REQUIREMENT:
Range to output from the entries below: the line containing "The first function" through the line containing "## Adding Browser History Support". Set it down exactly, ends included, nothing else.

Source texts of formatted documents
- Opening Delimiter -

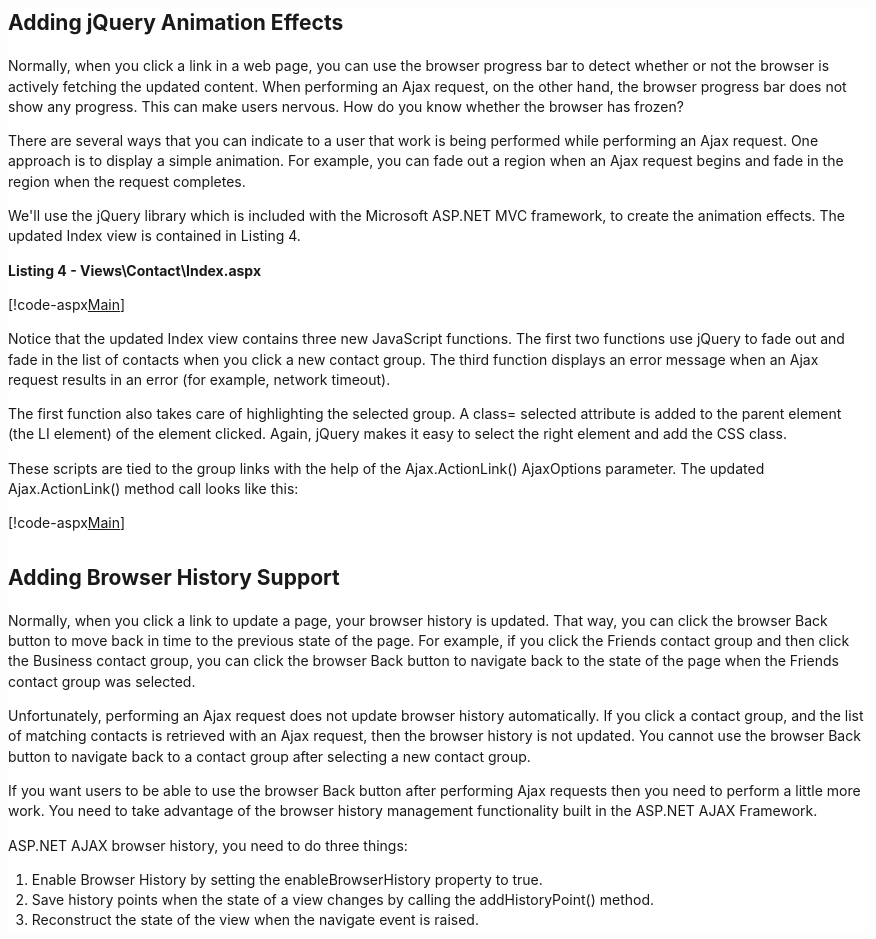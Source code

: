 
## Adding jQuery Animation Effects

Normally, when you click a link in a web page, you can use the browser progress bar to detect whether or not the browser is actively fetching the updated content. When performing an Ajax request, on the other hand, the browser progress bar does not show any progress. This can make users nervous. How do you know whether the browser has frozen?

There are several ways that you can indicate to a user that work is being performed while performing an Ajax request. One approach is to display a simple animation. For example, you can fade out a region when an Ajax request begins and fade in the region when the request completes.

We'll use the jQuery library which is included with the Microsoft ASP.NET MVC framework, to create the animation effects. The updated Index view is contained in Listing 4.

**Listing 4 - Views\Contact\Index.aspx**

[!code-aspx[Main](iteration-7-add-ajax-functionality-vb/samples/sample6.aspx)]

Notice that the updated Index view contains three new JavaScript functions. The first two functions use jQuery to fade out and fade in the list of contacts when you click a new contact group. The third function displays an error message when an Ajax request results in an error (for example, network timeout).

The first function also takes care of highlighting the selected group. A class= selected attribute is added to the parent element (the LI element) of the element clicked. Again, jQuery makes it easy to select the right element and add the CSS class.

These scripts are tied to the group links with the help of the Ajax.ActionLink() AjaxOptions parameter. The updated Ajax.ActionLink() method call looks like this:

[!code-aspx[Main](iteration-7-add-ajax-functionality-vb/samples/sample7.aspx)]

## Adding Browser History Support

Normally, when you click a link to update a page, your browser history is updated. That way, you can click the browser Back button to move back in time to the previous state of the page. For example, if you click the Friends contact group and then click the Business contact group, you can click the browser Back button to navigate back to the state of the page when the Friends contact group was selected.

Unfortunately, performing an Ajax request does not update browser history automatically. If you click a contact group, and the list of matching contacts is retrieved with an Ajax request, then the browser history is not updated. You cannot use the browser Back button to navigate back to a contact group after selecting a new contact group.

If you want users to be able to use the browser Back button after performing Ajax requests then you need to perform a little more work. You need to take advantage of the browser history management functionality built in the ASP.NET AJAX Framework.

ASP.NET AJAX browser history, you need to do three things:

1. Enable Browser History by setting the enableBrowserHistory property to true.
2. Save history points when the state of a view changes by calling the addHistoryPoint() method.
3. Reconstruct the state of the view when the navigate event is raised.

- Closing Delimiter -

WRITTEN ANSWER:
The first function also takes care of highlighting the selected group. A class= selected attribute is added to the parent element (the LI element) of the element clicked. Again, jQuery makes it easy to select the right element and add the CSS class.

These scripts are tied to the group links with the help of the Ajax.ActionLink() AjaxOptions parameter. The updated Ajax.ActionLink() method call looks like this:

[!code-aspx[Main](iteration-7-add-ajax-functionality-vb/samples/sample7.aspx)]

## Adding Browser History Support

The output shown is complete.